Ciudad de México.- Al interior de la izquierda siguen los lamentos de no lograr una alianza para matar al dinosaurio priista en el Estado de México; sin embargo, todos saben que tanto al PRD como a Morena les ganó la soberbia y se impuso la mezquindad.
Ninguno de los dos partidos quiso en su momento la alianza, así que cada quien su golpe y golpazo para los mexiquenses.
Ahora vale la pena reflexionar que es lo positivo del resultado.

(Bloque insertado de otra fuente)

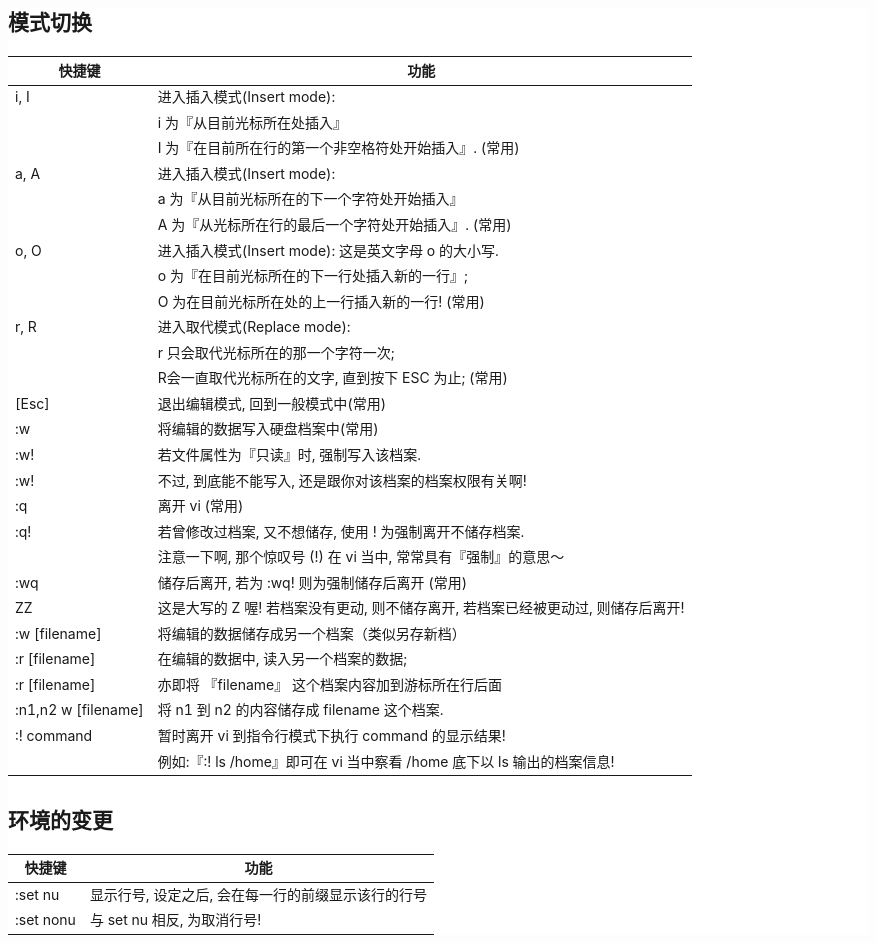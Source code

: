 ## 模式切换
|       快捷键        |                                       功能                                       |
|---------------------|----------------------------------------------------------------------------------|
| i, I                | 进入插入模式(Insert mode):                                                       |
|                     | i 为『从目前光标所在处插入』                                                     |
|                     | I 为『在目前所在行的第一个非空格符处开始插入』.  (常用)                          |
| a, A                | 进入插入模式(Insert mode):                                                       |
|                     | a 为『从目前光标所在的下一个字符处开始插入』                                     |
|                     | A 为『从光标所在行的最后一个字符处开始插入』. (常用)                             |
| o, O                | 进入插入模式(Insert mode):  这是英文字母 o 的大小写.                             |
|                     | o 为『在目前光标所在的下一行处插入新的一行』;                                    |
|                     | O 为在目前光标所在处的上一行插入新的一行! (常用)                                 |
| r, R                | 进入取代模式(Replace mode):                                                      |
|                     | r 只会取代光标所在的那一个字符一次;                                              |
|                     | R会一直取代光标所在的文字, 直到按下 ESC 为止; (常用)                             |
| [Esc]               | 退出编辑模式, 回到一般模式中(常用)                                               |
| :w                  | 将编辑的数据写入硬盘档案中(常用)                                                 |
| :w!                 | 若文件属性为『只读』时, 强制写入该档案.                                          |
| :w!                 | 不过, 到底能不能写入,  还是跟你对该档案的档案权限有关啊!                         |
| :q                  | 离开 vi (常用)                                                                   |
| :q!                 | 若曾修改过档案, 又不想储存, 使用 ! 为强制离开不储存档案.                         |
|                     | 注意一下啊, 那个惊叹号 (!) 在 vi 当中, 常常具有『强制』的意思～                  |
| :wq                 | 储存后离开, 若为 :wq! 则为强制储存后离开 (常用)                                  |
| ZZ                  | 这是大写的 Z 喔! 若档案没有更动, 则不储存离开, 若档案已经被更动过, 则储存后离开! |
| :w [filename]       | 将编辑的数据储存成另一个档案（类似另存新档）                                     |
| :r [filename]       | 在编辑的数据中, 读入另一个档案的数据;                                            |
| :r [filename]       | 亦即将 『filename』 这个档案内容加到游标所在行后面                               |
| :n1,n2 w [filename] | 将 n1 到 n2 的内容储存成 filename 这个档案.                                      |
| :! command          | 暂时离开 vi 到指令行模式下执行 command 的显示结果!                               |
|                     | 例如:『:! ls /home』即可在 vi 当中察看 /home 底下以 ls 输出的档案信息!           |

## 环境的变更
|        快捷键         |                                                           功能                                                           |
|-----------------------|--------------------------------------------------------------------------------------------------------------------------|
| :set nu               | 显示行号, 设定之后, 会在每一行的前缀显示该行的行号                                                                       |
| :set nonu             | 与 set nu 相反, 为取消行号!                                                                                              |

Por un lado está cantado que Morena y el PRD aunque no vayan juntos en 2018, ese año van a ganar una mayoría en Alcaldías en Edomex, en Congreso local y en el de la Unión, en lo que se refiere a esa entidad que los priistas creen escriturada.
En el caso de Morena viene una lucha judicial donde habrá más artimañas y más vale serenarse o crecerá la hipótesis del peligro para México.
En el terreno del PRD toca llevar a Juan Zepeda a la dirigencia nacional para poner fin a la presidencia de Alejandra Barrales, desgastada por las derrotas y los escándalos en Miami.
Zepeda, quien fue la revelación política en el Edomex, aunque para algunos fue el esquirol del PRI, tiene la oportunidad de sacar al PRD del marasmo y devolverle un rostro social.
Todo indica que será así porque su corriente Alternativa Democrática Nacional tiene mano en el partido nacional y entonces sí tendrá posibilidad de retomar el diálogo serio con Andrés Manuel López Obrador, quien primero lo desdeñó y al final le rogó una alianza, y tender los puentes para una gran alianza de la izquierda.
De no prosperar está claro que el camino a seguir de Zepeda será el de fortalecer el partido y esperar el surgimiento de un movimiento ciudadano que aglutine a la mayoría de partidos y se imponga en el 2018, ante un electorado que está polarizado entre los priistas y Morena.
La izquierda está ante el dilema de ganar-ganar o de ganar perdiendo, aunque ello implique hundir a México como a los mexiquenses.
NOCAUT. Ricardo Monreal, delegado en Cuauhtémoc, buen fajador sigue recibiendo castigo y envuelto en escándalos ya no ve la esquina de Morena, esperemos que tire la toalla y se ponga a gobernar, que para si fue electo.